Just a few memories
of Bob from 77-78.
He moved down to Devon and rented a small isolated cottage a couple of
miles up the road from where I lived at the time - on the road from Chittlehampton
to Chittlehamholt in North Devon - Straw Dogs country!!!
This was when, if you had long hair, getting served in quiet country pubs
could be problematic.
We
had lived in the area for a few years already. There was quite an
influx of 'hippies' from the city in the early seventies, not well
received by the Colonel Blimp types who ran the area. We were always
getting visit from the police looking for drugs, runaway schoolgirls,
dogs chasing sheep, etc. Dave
Brock was already in the area too.
Paul Hayles
playing with ARK - before turning a SONIC ASSASSIN
Bob was considered a bit of a weirdo by the local freak community,
not helped when he took a car for a test drive with a popular hippy
lass called Jenny. He wrote the car off in an accident and broke her
neck in the process - she recovered OK happily. But it was that experience
that led to the writing of Death
Trap, one of the numbers first performed and recorded by Sonic
Assassins - I played the keyboard part which was the main rhythm instrument,
on a Wurlizter electric piano played through a distortion pedal.
I
remember getting a call saying that we were all to meet up in Barnstaple
to talk about rehearsals and doing a gig so we were hanging around
in the market wondering which pub we were going to
when we got a message saying that Bob was in this quite smart and
oldie worldie hotel. We all went round there getting strange looks
from the clients and staff and found him in a sort of private room
at
the back where cream teas had been ordered for everyone. There was
this side of him that liked to be kind of upper class intellectual.
I think this was part of his appeal to women. I know my first wife
(half French half Czech and increasingly middle class) generally
had no time for my musician friends but thought Bob was wonderful,
a cut above the rest.
He was very touched when
we gave him the kitten just before we said goodbyes and moved to
France and was quite soppy about it - he could be like that, sensitive
and touchy-feely but would loose these sides of his character when
the band was around and present himself as tough or aloof. When
he had this trouble with cars and had been threatened after smashing
up this car while giving it a trial run, he was ranting and raving
about going round there with a gun!!
We rehearsed Sonic
Assassins in a tiny village hall at Umberleigh in Devon
attracting even more attention to our small freaky community. But
Bob got a bit skittish about the gig just before it and it was touch
and go as to whether he would actually turn up. The gig was organised
at the Queens Hall Barnstaple, just before Christmas 1977 - safety
limit audience of 720. It was a sell out (mind you, my previous
band ARK could sell it out too: there was quite a demand for spacy
music in the area.
You can tell that
Bob was a bit out of sync with the rest of us on the live recording.
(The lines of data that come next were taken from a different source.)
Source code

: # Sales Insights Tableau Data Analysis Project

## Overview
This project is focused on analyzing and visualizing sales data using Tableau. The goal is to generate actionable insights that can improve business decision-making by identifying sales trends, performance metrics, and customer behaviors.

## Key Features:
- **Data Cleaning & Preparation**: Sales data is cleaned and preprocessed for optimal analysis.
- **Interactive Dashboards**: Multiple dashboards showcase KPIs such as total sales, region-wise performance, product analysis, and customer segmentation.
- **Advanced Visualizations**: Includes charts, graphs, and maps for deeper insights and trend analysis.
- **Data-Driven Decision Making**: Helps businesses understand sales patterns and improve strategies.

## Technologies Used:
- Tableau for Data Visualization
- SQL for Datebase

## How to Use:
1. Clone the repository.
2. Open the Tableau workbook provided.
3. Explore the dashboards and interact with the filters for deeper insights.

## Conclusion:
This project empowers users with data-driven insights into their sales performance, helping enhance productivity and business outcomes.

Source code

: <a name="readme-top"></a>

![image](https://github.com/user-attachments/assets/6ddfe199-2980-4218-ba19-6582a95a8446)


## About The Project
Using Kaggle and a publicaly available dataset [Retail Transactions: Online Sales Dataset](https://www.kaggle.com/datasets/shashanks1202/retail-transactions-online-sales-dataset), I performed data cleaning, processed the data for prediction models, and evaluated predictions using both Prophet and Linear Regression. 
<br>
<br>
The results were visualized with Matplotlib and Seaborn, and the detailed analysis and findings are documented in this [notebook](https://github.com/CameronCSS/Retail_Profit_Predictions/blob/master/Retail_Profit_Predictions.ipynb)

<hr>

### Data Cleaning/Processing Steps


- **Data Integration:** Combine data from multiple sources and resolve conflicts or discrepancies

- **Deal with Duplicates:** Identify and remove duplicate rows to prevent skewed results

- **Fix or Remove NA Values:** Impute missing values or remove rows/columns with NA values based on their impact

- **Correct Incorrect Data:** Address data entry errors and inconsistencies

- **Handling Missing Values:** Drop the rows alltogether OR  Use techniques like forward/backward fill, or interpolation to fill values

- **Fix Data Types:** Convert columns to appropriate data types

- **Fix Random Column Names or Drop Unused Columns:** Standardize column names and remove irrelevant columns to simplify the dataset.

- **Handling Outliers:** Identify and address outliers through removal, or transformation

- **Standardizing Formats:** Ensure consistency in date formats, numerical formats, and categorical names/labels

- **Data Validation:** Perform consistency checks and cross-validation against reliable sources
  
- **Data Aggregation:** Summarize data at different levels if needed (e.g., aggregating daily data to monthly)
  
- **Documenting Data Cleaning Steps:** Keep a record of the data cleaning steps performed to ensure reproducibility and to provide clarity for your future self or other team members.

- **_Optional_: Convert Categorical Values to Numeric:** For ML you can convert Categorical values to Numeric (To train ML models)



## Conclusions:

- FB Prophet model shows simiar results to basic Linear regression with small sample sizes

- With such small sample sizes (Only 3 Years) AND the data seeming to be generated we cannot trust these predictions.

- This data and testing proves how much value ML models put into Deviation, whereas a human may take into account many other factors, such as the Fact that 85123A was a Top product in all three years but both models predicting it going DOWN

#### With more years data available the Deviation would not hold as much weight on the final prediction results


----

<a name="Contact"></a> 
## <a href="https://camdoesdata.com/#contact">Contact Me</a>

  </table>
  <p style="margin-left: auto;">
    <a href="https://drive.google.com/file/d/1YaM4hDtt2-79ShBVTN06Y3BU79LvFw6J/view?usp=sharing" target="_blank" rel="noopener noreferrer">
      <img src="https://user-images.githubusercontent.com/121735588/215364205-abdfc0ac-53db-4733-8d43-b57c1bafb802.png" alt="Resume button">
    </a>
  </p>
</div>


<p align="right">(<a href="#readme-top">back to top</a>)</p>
There is a point where Dave and I were jamming with synths when
you hear Bob calling out „Stop the gypsy music" as he
thought we were going into Masters of the Universe. But then he
brilliantly improvised the words to what turned out to be a new
song - Over
the Top.
Bob could change
quite abruptly from being friendly to distant. He was a poet and
sometimes not sure what he was doing with a rock band. At the start
of the following US tour in early 78 he was obviously not happy.
We arrived in New York along with a heavy snowstorm and he was keeping
himself to himself in the main although he did come with Dave
and me to see the recently out Star Wars. Dave seemed to want to
get to him a bit and persuaded me to join him (complete with face
masks) in pretending to assault and rob Bob in his City Squire hotel
room. Bob freaked at being 'robbed' and freaked even more when he
realised it was a set up and a joke - he did not see the funny side.
I didn't play the first gig (at the Bottom Line Club) and was as
amazed as the rest of the band to see Bob sitting on stage reading
a newspaper whenever he was not actually required to be singing.
It was suggested I should sing backing vocals on three or four numbers
which I practised and which I could do - I don’t like my voice
but I always sing in tune an have sung lead vocals with three bands
at least. At the end of the first gig where I sang these parts I
asked the sound guy, Denis, what they had been like. He told me
he didn’t really know as Bob had told him to cut me out of
the mix in case I got it wrong.
He was a typical poet -
sensitive and as nice as anything one minute and then a wild man
the next.
And he also had a touch of the perfectionist about him which was
often contrary to the spirit of Hawkwind which could be rather anarchic
and rough and ready (mind you, not nearly as much as the
image the band tried to project).
He
was a great poet/artist if in a bit of a state some of the time
mentally - but not drug induced like so many others - he was quite
clean living, definitely cleaner living than the rest of the band
and entourage - so I was sadly surprised when he had a heart attack.